No runner had ever won an Olympic 400 meters from Lane 8. That shouldn’t be surprising — being in that outside lane suggests the runner is not in top form. Wayde van Niekerk’s qualifying time of 44.45 was fifth fastest among the runners, well behind James and Merritt. True, he’d pulled up at the end to save himself. Then again, so did they.
And so when the gun sounded and van Niekerk moved way ahead with an utterly stunning first 200 meters — he ran the first 200 in a ridiculous 20.5, which is faster than Jesse Owens ran it when he won 200 gold at the 1936 Olympics — the mind definitely shifted into, “He will fade” mode. James and Merritt were flying themselves, and they still had the final turn to pull even and then pull away. Yes, van Niekerk would fade.
But van Niekerk is a different kind of runner. Well, all those 400-meter superstars are a bit different, all of them push their bodies to the very edge of life. “It’s crazy,” Merritt says. “We’re warriors. We’re animals.”
At first, van Niekerk didn’t see himself that way — he expected to be a shorter-distance sprinter, a 200-meter runner, maybe even a 100-meter guy. Those guys push themselves too, of course, but not quite the same way. Those races have a little bit more glamour, a little more allure.
But then he began working with Anna Botha, a now-74-year-old great grandmother who has been coaching track and field and preaching hard work at the University of the Free State for more than 25 years. She saw in him a 400-meter runner. She saw in him the hunger to go out faster than anyone and then somehow, some way, bring it home.
Botha was right. At the world championship, the 400-meter race was more about survival than speed. The three men ran at a pace so devastating, that after the race James said, “If I ran any harder, I would have probably left on a stretch.”
That pace was good enough for James to win bronze. Meanwhile, van Niekerk DID leave on a stretcher. He won the gold medal and then was so exhausted, he sat down on the track, and he could not get up. He has consistently downplayed the incident, insisting he was fine, but the message was still sent: This guy will do anything.
So even in Lane 8 on Sunday, even after taking out the race way too fast, even as he ran blind, not knowing just how close the two Olympic champions were, van Niekerk pushed forward. What he did not know was that the three men made the final turn more or less together.
And then, the other two men broke. He pulled away to a huge lead. And then, on fumes, van Niekerk propelled himself to the finish line.
He made it to the tape in 43.03. He had broken Michael Johnson’s 17-year-old record by .15 seconds. It was awesome, in the fullest sense of that word.
A quick look at the splits between Johnson and van Niekerk show the awesomeness even more clearly:
1st 100m: van Niekerk, 10.7; Johnson, 11.1
2nd 100m: van Niekerk, 9.8, Johnson 10.1
3rd 100m: van Niekerk, 10.5, Johnson 10.4
4th 100m: van Nekerk, 12.0, Johnson 11.5
You can see just how fast van Niekerk took this thing out.
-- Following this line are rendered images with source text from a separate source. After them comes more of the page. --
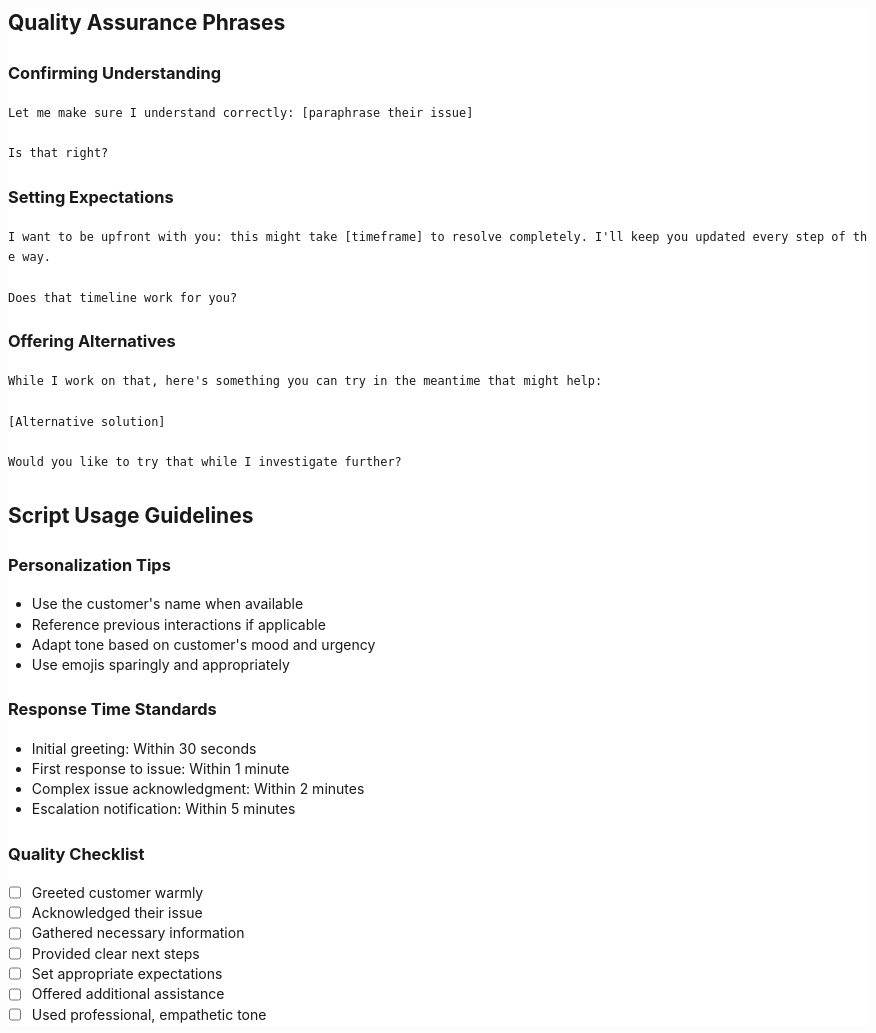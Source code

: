 ## Quality Assurance Phrases

### Confirming Understanding
```
Let me make sure I understand correctly: [paraphrase their issue]

Is that right?
```

### Setting Expectations
```
I want to be upfront with you: this might take [timeframe] to resolve completely. I'll keep you updated every step of the way.

Does that timeline work for you?
```

### Offering Alternatives
```
While I work on that, here's something you can try in the meantime that might help:

[Alternative solution]

Would you like to try that while I investigate further?
```

## Script Usage Guidelines

### Personalization Tips
- Use the customer's name when available
- Reference previous interactions if applicable
- Adapt tone based on customer's mood and urgency
- Use emojis sparingly and appropriately

### Response Time Standards
- Initial greeting: Within 30 seconds
- First response to issue: Within 1 minute
- Complex issue acknowledgment: Within 2 minutes
- Escalation notification: Within 5 minutes

### Quality Checklist
- [ ] Greeted customer warmly
- [ ] Acknowledged their issue
- [ ] Gathered necessary information
- [ ] Provided clear next steps
- [ ] Set appropriate expectations
- [ ] Offered additional assistance
- [ ] Used professional, empathetic tone
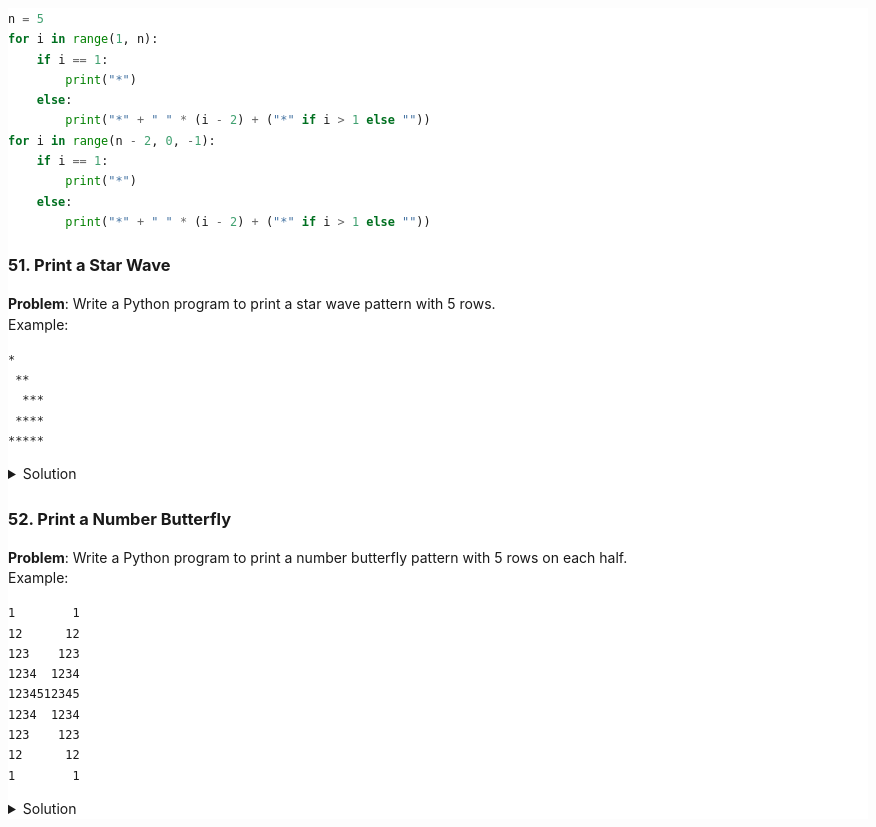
 ```python
n = 5
for i in range(1, n):
    if i == 1:
        print("*")
    else:
        print("*" + " " * (i - 2) + ("*" if i > 1 else ""))
for i in range(n - 2, 0, -1):
    if i == 1:
        print("*")
    else:
        print("*" + " " * (i - 2) + ("*" if i > 1 else ""))
```

</details>

### 51. Print a Star Wave
**Problem**: Write a Python program to print a star wave pattern with 5 rows.  
Example:  
```
*    
 **   
  ***  
 ****  
*****
```
<details><summary>Solution</summary></details>

### 52. Print a Number Butterfly
**Problem**: Write a Python program to print a number butterfly pattern with 5 rows on each half.  
Example:  
```
1        1  
12      12  
123    123  
1234  1234  
1234512345  
1234  1234  
123    123  
12      12  
1        1
```
<details>
<summary>Solution</summary>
It was a suicidal pace. But this seems to be the way he and Botha reinvent the 400m. It’s now: Run as fast as you can for 200 meters and then will yourself to the finish. There’s a lot of will in van Niekerk.
And the final irony is: In this once case, it might actually have HELPED van Niekerk to be in Lane 8. True, no one had ever won way out there before but because van Niekerk got out so fast, and because runners in Lane 8 start so far ahead (to make up for the difference in turns), he must have looked like the Road Runner pulling away to Merritt and James. He broke their spirits. The Olympic champions burned themselves out just trying to keep him in sight.